EXERCISE DATA Start Marker

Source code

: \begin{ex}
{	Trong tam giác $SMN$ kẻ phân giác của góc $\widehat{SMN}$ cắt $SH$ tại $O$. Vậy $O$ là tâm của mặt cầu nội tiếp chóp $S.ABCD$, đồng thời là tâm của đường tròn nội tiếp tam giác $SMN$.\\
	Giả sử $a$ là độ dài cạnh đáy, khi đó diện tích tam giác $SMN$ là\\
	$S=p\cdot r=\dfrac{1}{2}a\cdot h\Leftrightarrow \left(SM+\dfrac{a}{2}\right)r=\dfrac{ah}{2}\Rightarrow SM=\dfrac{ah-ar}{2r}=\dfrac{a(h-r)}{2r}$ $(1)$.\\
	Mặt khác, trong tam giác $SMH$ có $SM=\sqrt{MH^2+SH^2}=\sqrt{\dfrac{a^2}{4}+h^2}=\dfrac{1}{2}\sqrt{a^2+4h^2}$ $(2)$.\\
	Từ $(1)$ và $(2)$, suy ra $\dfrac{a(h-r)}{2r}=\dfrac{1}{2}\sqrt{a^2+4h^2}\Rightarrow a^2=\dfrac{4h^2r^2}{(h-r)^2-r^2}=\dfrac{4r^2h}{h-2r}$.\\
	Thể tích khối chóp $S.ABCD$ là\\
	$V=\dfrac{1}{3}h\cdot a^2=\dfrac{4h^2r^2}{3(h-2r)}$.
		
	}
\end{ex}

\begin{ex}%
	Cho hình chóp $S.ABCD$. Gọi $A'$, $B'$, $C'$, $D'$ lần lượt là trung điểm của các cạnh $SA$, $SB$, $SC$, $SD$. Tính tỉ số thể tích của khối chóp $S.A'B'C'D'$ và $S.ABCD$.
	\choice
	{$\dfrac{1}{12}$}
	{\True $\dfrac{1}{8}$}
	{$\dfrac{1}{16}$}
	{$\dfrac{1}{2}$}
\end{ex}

EXERCISE DATA End Marker
EXERCISE DATA Start Marker

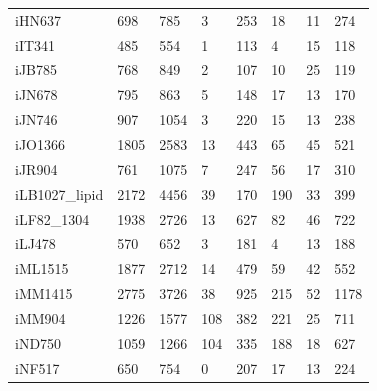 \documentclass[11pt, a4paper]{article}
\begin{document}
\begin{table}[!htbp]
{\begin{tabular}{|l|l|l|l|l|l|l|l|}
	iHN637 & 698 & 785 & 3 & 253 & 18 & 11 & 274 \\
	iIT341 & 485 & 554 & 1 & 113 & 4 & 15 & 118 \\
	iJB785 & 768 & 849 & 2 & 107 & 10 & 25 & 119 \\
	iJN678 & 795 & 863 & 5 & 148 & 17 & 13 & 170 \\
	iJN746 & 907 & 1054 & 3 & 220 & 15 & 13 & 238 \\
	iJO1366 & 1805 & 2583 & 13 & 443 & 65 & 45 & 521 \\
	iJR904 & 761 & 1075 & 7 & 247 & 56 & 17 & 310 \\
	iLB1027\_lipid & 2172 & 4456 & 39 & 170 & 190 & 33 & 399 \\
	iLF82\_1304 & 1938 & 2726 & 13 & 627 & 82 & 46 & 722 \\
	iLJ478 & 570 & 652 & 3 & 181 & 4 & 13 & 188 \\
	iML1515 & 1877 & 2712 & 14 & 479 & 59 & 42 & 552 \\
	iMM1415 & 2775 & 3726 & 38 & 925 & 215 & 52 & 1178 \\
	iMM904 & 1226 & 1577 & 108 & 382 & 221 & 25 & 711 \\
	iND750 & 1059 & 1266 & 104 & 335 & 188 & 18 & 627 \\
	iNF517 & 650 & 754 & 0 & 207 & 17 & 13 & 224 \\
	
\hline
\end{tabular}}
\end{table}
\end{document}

EXERCISE DATA End Marker

- [TASK INSTRUCTIONS] Go through the records above and report how many lines contain "begin". Write the number only.

- [EXERCISE ANSWER] 5